Comment définiriez-vous votre rapport à la nature ?
Je ne sais pas si je possède un quelconque rapport particulier à la nature et si tel était le cas, ce ne serait pas à moi d’en parler. J’ai écrit un livre sur mon enfance, Le Vin Bourru, qui raconte, entre autres, la fin d’une certaine forme d’agriculture, vieille de centaines, peut-être de milliers d’années. Je suis donc un fils de paysan héraultais qui aurait d’ailleurs dû poursuivre l’œuvre de son père s’il n’avait pas bénéficié de la méritocratie scolaire de la République. La maison, dans mon village natal de Colombières-sur-Orb, sentait le noyer, on avait des fleurs – des iris, notamment – et trois jardins potagers, dont le plus grand nourrissait la famille, c’est-à-dire mes parents et moi et mes grands-parents jusqu’à leur mort – ainsi que deux chats !
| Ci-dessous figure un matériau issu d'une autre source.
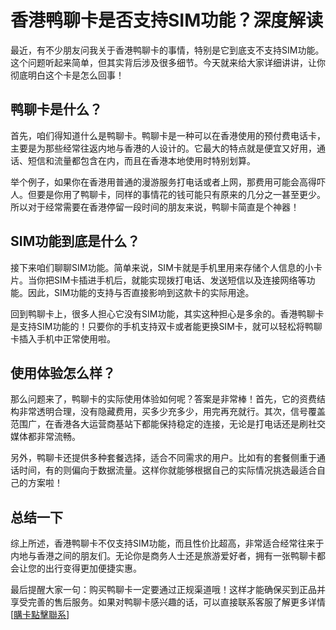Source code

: # 香港鸭聊卡是否支持SIM功能？深度解读

最近，有不少朋友问我关于香港鸭聊卡的事情，特别是它到底支不支持SIM功能。这个问题听起来简单，但其实背后涉及很多细节。今天就来给大家详细讲讲，让你彻底明白这个卡是怎么回事！

## 鸭聊卡是什么？

首先，咱们得知道什么是鸭聊卡。鸭聊卡是一种可以在香港使用的预付费电话卡，主要是为那些经常往返内地与香港的人设计的。它最大的特点就是便宜又好用，通话、短信和流量都包含在内，而且在香港本地使用时特别划算。

举个例子，如果你在香港用普通的漫游服务打电话或者上网，那费用可能会高得吓人。但要是你用了鸭聊卡，同样的事情花的钱可能只有原来的几分之一甚至更少。所以对于经常需要在香港停留一段时间的朋友来说，鸭聊卡简直是个神器！

## SIM功能到底是什么？

接下来咱们聊聊SIM功能。简单来说，SIM卡就是手机里用来存储个人信息的小卡片。当你把SIM卡插进手机后，就能实现拨打电话、发送短信以及连接网络等功能。因此，SIM功能的支持与否直接影响到这款卡的实际用途。

回到鸭聊卡上，很多人担心它没有SIM功能，其实这种担心是多余的。香港鸭聊卡是支持SIM功能的！只要你的手机支持双卡或者能更换SIM卡，就可以轻松将鸭聊卡插入手机中正常使用啦。

## 使用体验怎么样？

那么问题来了，鸭聊卡的实际使用体验如何呢？答案是非常棒！首先，它的资费结构非常透明合理，没有隐藏费用，买多少充多少，用完再充就行。其次，信号覆盖范围广，在香港各大运营商基站下都能保持稳定的连接，无论是打电话还是刷社交媒体都非常流畅。

另外，鸭聊卡还提供多种套餐选择，适合不同需求的用户。比如有的套餐侧重于通话时间，有的则偏向于数据流量。这样你就能够根据自己的实际情况挑选最适合自己的方案啦！

## 总结一下

综上所述，香港鸭聊卡不仅支持SIM功能，而且性价比超高，非常适合经常往来于内地与香港之间的朋友们。无论你是商务人士还是旅游爱好者，拥有一张鸭聊卡都会让您的出行变得更加便捷实惠。

最后提醒大家一句：购买鸭聊卡一定要通过正规渠道哦！这样才能确保买到正品并享受完善的售后服务。如果对鸭聊卡感兴趣的话，可以直接联系客服了解更多详情[[購卡點擊聯系](https://t.me/s/SXDXQF)]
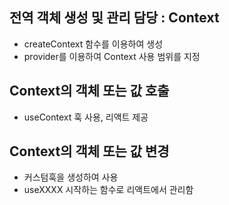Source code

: ## 전역 객체 생성 및 관리 담당 : Context
- createContext 함수를 이용하여 생성
- provider를 이용하여 Context 사용 범위를 지정

## Context의 객체 또는 값 호출 
- useContext 훅 사용, 리액트 제공

## Context의 객체 또는 값 변경
- 커스텀훅을 생성하여 사용
- useXXXX 시작하는 함수로 리액트에서 관리함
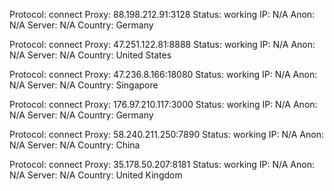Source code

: Protocol: connect
Proxy: 88.198.212.91:3128
Status: working
IP: N/A
Anon: N/A
Server: N/A
Country: Germany

Protocol: connect
Proxy: 47.251.122.81:8888
Status: working
IP: N/A
Anon: N/A
Server: N/A
Country: United States

Protocol: connect
Proxy: 47.236.8.166:18080
Status: working
IP: N/A
Anon: N/A
Server: N/A
Country: Singapore

Protocol: connect
Proxy: 176.97.210.117:3000
Status: working
IP: N/A
Anon: N/A
Server: N/A
Country: Germany

Protocol: connect
Proxy: 58.240.211.250:7890
Status: working
IP: N/A
Anon: N/A
Server: N/A
Country: China

Protocol: connect
Proxy: 35.178.50.207:8181
Status: working
IP: N/A
Anon: N/A
Server: N/A
Country: United Kingdom

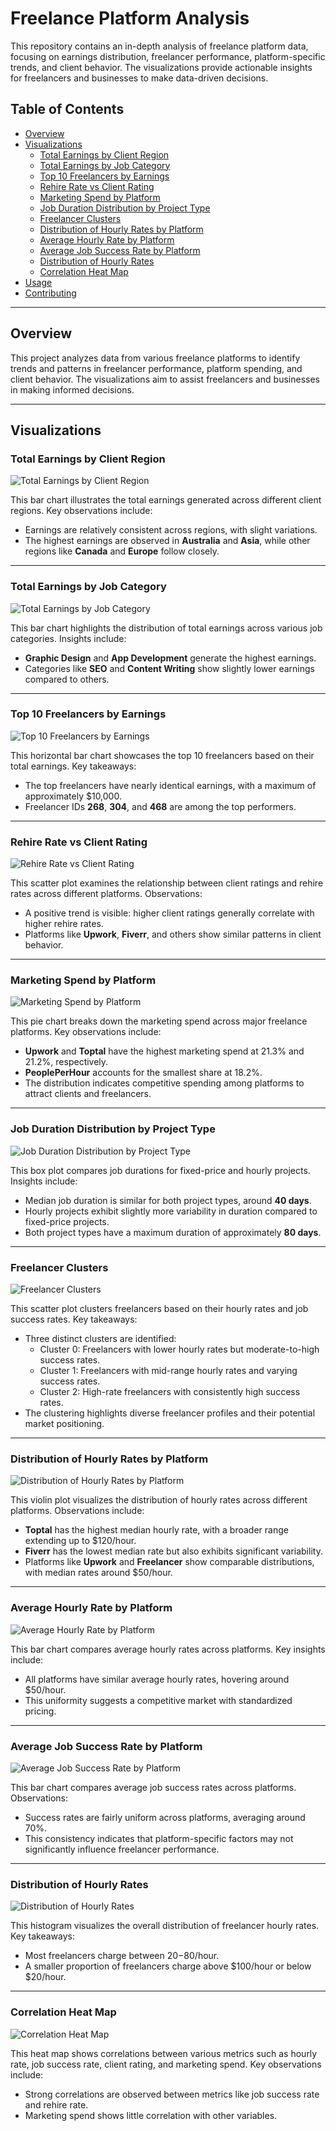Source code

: # Freelance Platform Analysis

This repository contains an in-depth analysis of freelance platform data, focusing on earnings distribution, freelancer performance, platform-specific trends, and client behavior. The visualizations provide actionable insights for freelancers and businesses to make data-driven decisions.

## Table of Contents
- [Overview](#overview)
- [Visualizations](#visualizations)
  - [Total Earnings by Client Region](#total-earnings-by-client-region)
  - [Total Earnings by Job Category](#total-earnings-by-job-category)
  - [Top 10 Freelancers by Earnings](#top-10-freelancers-by-earnings)
  - [Rehire Rate vs Client Rating](#rehire-rate-vs-client-rating)
  - [Marketing Spend by Platform](#marketing-spend-by-platform)
  - [Job Duration Distribution by Project Type](#job-duration-distribution-by-project-type)
  - [Freelancer Clusters](#freelancer-clusters)
  - [Distribution of Hourly Rates by Platform](#distribution-of-hourly-rates-by-platform)
  - [Average Hourly Rate by Platform](#average-hourly-rate-by-platform)
  - [Average Job Success Rate by Platform](#average-job-success-rate-by-platform)
  - [Distribution of Hourly Rates](#distribution-of-hourly-rates)
  - [Correlation Heat Map](#correlation-heat-map)
- [Usage](#usage)
- [Contributing](#contributing)

---

## Overview

This project analyzes data from various freelance platforms to identify trends and patterns in freelancer performance, platform spending, and client behavior. The visualizations aim to assist freelancers and businesses in making informed decisions.

---

## Visualizations

### Total Earnings by Client Region

![Total Earnings by Client Region](Visualizations/Total_Earnings_by_Client_Region.png)

This bar chart illustrates the total earnings generated across different client regions. Key observations include:
- Earnings are relatively consistent across regions, with slight variations.
- The highest earnings are observed in **Australia** and **Asia**, while other regions like **Canada** and **Europe** follow closely.

---

### Total Earnings by Job Category

![Total Earnings by Job Category](Visualizations/Total_Earnings_by_Job_Category.png)

This bar chart highlights the distribution of total earnings across various job categories. Insights include:
- **Graphic Design** and **App Development** generate the highest earnings.
- Categories like **SEO** and **Content Writing** show slightly lower earnings compared to others.

---

### Top 10 Freelancers by Earnings

![Top 10 Freelancers by Earnings](Visualizations/Top_10_Freelancers_by_Earnings.png)

This horizontal bar chart showcases the top 10 freelancers based on their total earnings. Key takeaways:
- The top freelancers have nearly identical earnings, with a maximum of approximately $10,000.
- Freelancer IDs **268**, **304**, and **468** are among the top performers.

---

### Rehire Rate vs Client Rating

![Rehire Rate vs Client Rating](Visualizations/Rehire_Rate_vs_Client_Rating.png)

This scatter plot examines the relationship between client ratings and rehire rates across different platforms. Observations:
- A positive trend is visible: higher client ratings generally correlate with higher rehire rates.
- Platforms like **Upwork**, **Fiverr**, and others show similar patterns in client behavior.

---

### Marketing Spend by Platform

![Marketing Spend by Platform](Visualizations/Marketing_Spend_by_Platform.png)

This pie chart breaks down the marketing spend across major freelance platforms. Key observations include:
- **Upwork** and **Toptal** have the highest marketing spend at 21.3% and 21.2%, respectively.
- **PeoplePerHour** accounts for the smallest share at 18.2%.
- The distribution indicates competitive spending among platforms to attract clients and freelancers.

---

### Job Duration Distribution by Project Type

![Job Duration Distribution by Project Type](Visualizations/Job_Duration_Distribution_by_Project_Type.png)

This box plot compares job durations for fixed-price and hourly projects. Insights include:
- Median job duration is similar for both project types, around **40 days**.
- Hourly projects exhibit slightly more variability in duration compared to fixed-price projects.
- Both project types have a maximum duration of approximately **80 days**.

---

### Freelancer Clusters

![Freelancer Clusters](Visualizations/Freelancer_Clusters.png)

This scatter plot clusters freelancers based on their hourly rates and job success rates. Key takeaways:
- Three distinct clusters are identified:
  - Cluster 0: Freelancers with lower hourly rates but moderate-to-high success rates.
  - Cluster 1: Freelancers with mid-range hourly rates and varying success rates.
  - Cluster 2: High-rate freelancers with consistently high success rates.
- The clustering highlights diverse freelancer profiles and their potential market positioning.

---

### Distribution of Hourly Rates by Platform

![Distribution of Hourly Rates by Platform](Visualizations/Distribution_of_Hourly_Rates_by_Platform.png)

This violin plot visualizes the distribution of hourly rates across different platforms. Observations include:
- **Toptal** has the highest median hourly rate, with a broader range extending up to $120/hour.
- **Fiverr** has the lowest median rate but also exhibits significant variability.
- Platforms like **Upwork** and **Freelancer** show comparable distributions, with median rates around $50/hour.

---

### Average Hourly Rate by Platform

![Average Hourly Rate by Platform](Visualizations/Average_Hourly_Rate_by_Platform.png)

This bar chart compares average hourly rates across platforms. Key insights include:
- All platforms have similar average hourly rates, hovering around $50/hour.
- This uniformity suggests a competitive market with standardized pricing.

---

### Average Job Success Rate by Platform

![Average Job Success Rate by Platform](Visualizations/Average_Job_Success_Rate_by_Platform.png)

This bar chart compares average job success rates across platforms. Observations:
- Success rates are fairly uniform across platforms, averaging around 70%.
- This consistency indicates that platform-specific factors may not significantly influence freelancer performance.

---

### Distribution of Hourly Rates

![Distribution of Hourly Rates](Visualizations/Distribution_of_Hourly_Rates.png)

This histogram visualizes the overall distribution of freelancer hourly rates. Key takeaways:
- Most freelancers charge between $20-$80/hour.
- A smaller proportion of freelancers charge above $100/hour or below $20/hour.

---

### Correlation Heat Map

![Correlation Heat Map](Visualizations/Correlation_Heat_Map.png)

This heat map shows correlations between various metrics such as hourly rate, job success rate, client rating, and marketing spend. Key observations include:
- Strong correlations are observed between metrics like job success rate and rehire rate.
- Marketing spend shows little correlation with other variables.
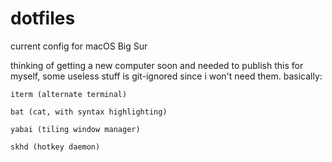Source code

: # dotfiles

current config for macOS Big Sur

thinking of getting a new computer soon and needed to publish this for myself, some useless stuff is git-ignored since i won't need them.
basically:
    
    iterm (alternate terminal)
    
    bat (cat, with syntax highlighting)
    
    yabai (tiling window manager)
    
    skhd (hotkey daemon)
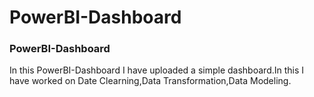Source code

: # PowerBI-Dashboard

### PowerBI-Dashboard

In this PowerBI-Dashboard I have uploaded a simple dashboard.In this I have worked on Date Clearning,Data Transformation,Data Modeling.

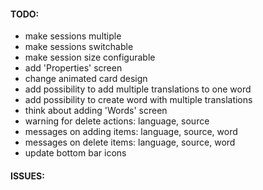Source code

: #### TODO:

* make sessions multiple
* make sessions switchable
* make session size configurable
* add 'Properties' screen
* change animated card design
* add possibility to add multiple translations to one word
* add possibility to create word with multiple translations
* think about adding 'Words' screen
* warning for delete actions: language, source
* messages on adding items: language, source, word
* messages on delete items: language, source, word
* update bottom bar icons

#### ISSUES:
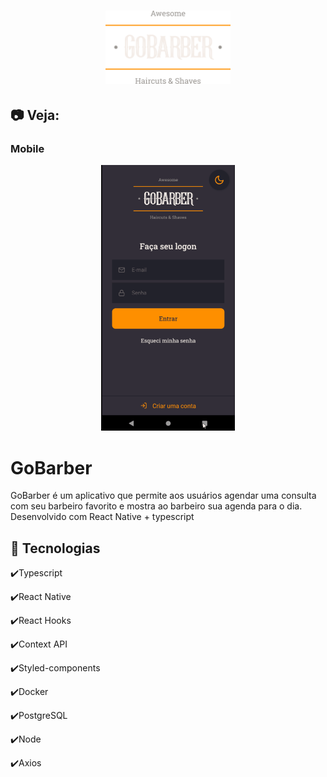 <h1 align="center">
    <img alt="GoBarber" src="github/logo.png" width="200px" />
</h1>


## :camera: Veja:

### Mobile
<div align="center" >
<img src="./github/AppGoBarber.gif" alt="demo-mobile" height="425">
</div>

# GoBarber
GoBarber é um aplicativo que permite aos usuários agendar uma consulta com seu barbeiro favorito e mostra ao barbeiro sua agenda para o dia.
Desenvolvido com React Native + typescript

## :rocket: Tecnologias

✔️Typescript

✔️React Native

✔️React Hooks

✔️Context API

✔️Styled-components

✔️Docker

✔️PostgreSQL

✔️Node

✔️Axios



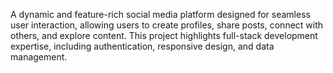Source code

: A dynamic and feature-rich social media platform designed for seamless user interaction, allowing users to create profiles, share posts, connect with others, and explore content. This project highlights full-stack development expertise, including authentication, responsive design, and data management.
Un jour, je devais avoir cinq ou six ans, mon père m’a désigné un carré du potager et m’a dit « C’est ton jardin. » J’y ai planté des radis, des carottes. Quand est venu le temps de les récolter, j’ai éprouvé deux sentiments rares et inoubliables : la joie émerveillée d’avoir vu le légume pousser, la vie éclore ; et la fierté de l’enfant qui nourrit ses parents et, d’une certaine façon, rend ce qu’on lui a donné. Mon rapport à la nature a été conditionné par la prise de conscience, très tôt, qu’il faut veiller sur notre bout de terre.
Comment avez-vous conservé ce lien alors que vous vivez à Paris ?
Déjà, j’ai pris soin d’avoir un jardin – ce fut une condition sine qua non à l’achat de ma maison. Je me lève, je vois les arbres, dont un laurier rose que j’ai emmené avec moi depuis l’Hérault, et je goûte le luxe du silence en plein Paris ! Par ailleurs, la campagne, la vie au village, le fait que j’ai pu garder ma maison, m’ont toujours servi de “refuge”. Si ça ne marchait pas pour moi, si je n’arrivais pas à vivre de mon écriture, je savais que je pouvais toujours repartir là-bas, et vivre de peu.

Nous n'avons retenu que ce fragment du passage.